With Financial Services Minister, Hon Stephen Jones, reinforcing no changes to the Terms of Reference for the Quality of Advice Review last week, one thing is clear: reducing the cost of providing advice to allow more advice on the issues consumers need and want while ensuring they are protected - is the key issue before the Review.

Views broadly reinforced not only in a joint submission the FSC signed along with 11 advice bodies last week, but many of the submissions to the Review on Treasury’s website 

There is no question of the value the advice sector provides. This is a review about advice, in all its forms, which has tasked a united sector to propose ways of getting the regulatory framework behind the delivery of more professional advice to more consumers.
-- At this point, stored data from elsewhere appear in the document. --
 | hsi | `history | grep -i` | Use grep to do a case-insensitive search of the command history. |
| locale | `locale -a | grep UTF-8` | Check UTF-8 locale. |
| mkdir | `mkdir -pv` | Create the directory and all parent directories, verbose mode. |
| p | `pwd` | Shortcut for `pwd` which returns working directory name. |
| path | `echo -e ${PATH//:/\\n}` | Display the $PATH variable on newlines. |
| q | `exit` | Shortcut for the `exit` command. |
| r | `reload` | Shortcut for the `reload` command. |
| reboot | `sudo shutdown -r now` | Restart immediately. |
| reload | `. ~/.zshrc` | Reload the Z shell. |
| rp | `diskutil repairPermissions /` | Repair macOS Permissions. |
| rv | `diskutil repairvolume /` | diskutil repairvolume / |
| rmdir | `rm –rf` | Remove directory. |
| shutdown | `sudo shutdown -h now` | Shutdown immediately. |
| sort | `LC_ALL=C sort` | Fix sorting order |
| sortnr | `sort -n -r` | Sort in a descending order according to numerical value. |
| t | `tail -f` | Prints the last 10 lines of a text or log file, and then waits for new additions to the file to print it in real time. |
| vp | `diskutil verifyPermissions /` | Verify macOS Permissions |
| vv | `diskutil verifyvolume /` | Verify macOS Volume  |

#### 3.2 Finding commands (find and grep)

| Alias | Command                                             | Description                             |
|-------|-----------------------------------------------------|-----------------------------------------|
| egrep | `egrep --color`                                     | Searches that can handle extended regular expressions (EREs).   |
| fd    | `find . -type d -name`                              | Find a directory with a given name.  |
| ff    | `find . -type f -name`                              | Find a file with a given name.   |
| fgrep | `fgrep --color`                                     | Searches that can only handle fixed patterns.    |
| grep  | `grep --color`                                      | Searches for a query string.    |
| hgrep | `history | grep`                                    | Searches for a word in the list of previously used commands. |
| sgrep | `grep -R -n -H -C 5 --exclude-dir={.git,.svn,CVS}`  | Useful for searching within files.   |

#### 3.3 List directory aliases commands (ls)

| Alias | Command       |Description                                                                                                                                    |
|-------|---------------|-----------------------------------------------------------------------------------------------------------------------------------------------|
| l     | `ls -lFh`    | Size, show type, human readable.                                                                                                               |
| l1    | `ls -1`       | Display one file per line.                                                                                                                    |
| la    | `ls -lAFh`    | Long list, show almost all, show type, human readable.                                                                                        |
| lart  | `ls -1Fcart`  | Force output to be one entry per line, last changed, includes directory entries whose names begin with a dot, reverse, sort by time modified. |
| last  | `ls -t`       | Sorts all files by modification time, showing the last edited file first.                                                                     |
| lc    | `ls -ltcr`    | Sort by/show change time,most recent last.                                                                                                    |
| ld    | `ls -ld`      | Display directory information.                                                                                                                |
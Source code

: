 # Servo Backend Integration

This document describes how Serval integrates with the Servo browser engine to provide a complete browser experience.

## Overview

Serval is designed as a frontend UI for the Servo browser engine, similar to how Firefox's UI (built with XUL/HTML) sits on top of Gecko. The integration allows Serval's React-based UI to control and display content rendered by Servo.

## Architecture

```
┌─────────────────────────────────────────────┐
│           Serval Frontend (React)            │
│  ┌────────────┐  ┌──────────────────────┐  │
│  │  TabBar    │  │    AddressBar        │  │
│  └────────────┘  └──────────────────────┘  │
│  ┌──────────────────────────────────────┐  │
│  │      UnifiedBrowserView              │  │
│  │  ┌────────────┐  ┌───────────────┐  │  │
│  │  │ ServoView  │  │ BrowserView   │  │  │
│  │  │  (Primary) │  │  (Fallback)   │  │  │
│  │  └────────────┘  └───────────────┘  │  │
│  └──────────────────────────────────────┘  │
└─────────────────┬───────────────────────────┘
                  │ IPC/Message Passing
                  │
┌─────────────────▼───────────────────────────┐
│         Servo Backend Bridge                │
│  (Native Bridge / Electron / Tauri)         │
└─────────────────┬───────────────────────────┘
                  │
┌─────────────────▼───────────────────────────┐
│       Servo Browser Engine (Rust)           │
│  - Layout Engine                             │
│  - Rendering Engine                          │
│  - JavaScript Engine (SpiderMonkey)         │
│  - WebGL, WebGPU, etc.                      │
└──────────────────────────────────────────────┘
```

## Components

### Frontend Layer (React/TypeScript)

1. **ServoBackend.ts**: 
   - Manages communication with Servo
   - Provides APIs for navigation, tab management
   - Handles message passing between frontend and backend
It means less disclosure and more advice that’s easy to understand and specific to what consumers want when they want it. Although no advice need is the same, the regulatory framework takes a one size fits all view of those same consumers. Although the advice sector has transitioned to become a profession,  much of their work is overlayed with prescriptive regulatory requirements rather than professional judgement. And while there are many statistics on the state of the advice sector, here are some key trends: 

  • Median advice fees are reportedly at $3,500, up 8 per cent from last year, they were reportedly $2,500 in 2018. 
  • The number of consumers seeking advice has dropped under 2 million, in 2018 it was reportedly 2.6 million 
  • There are 16,545 advisers, in 2018 there were over 25,000. 

As more Australians approach and commence retirement with insufficient retirement income in facing into high inflation and rising interest rates, the need to reverse these trends is urgent. The FSC’s submission considers in detail the Review’s questions, and will set out the model its members are confident will meet this challenge.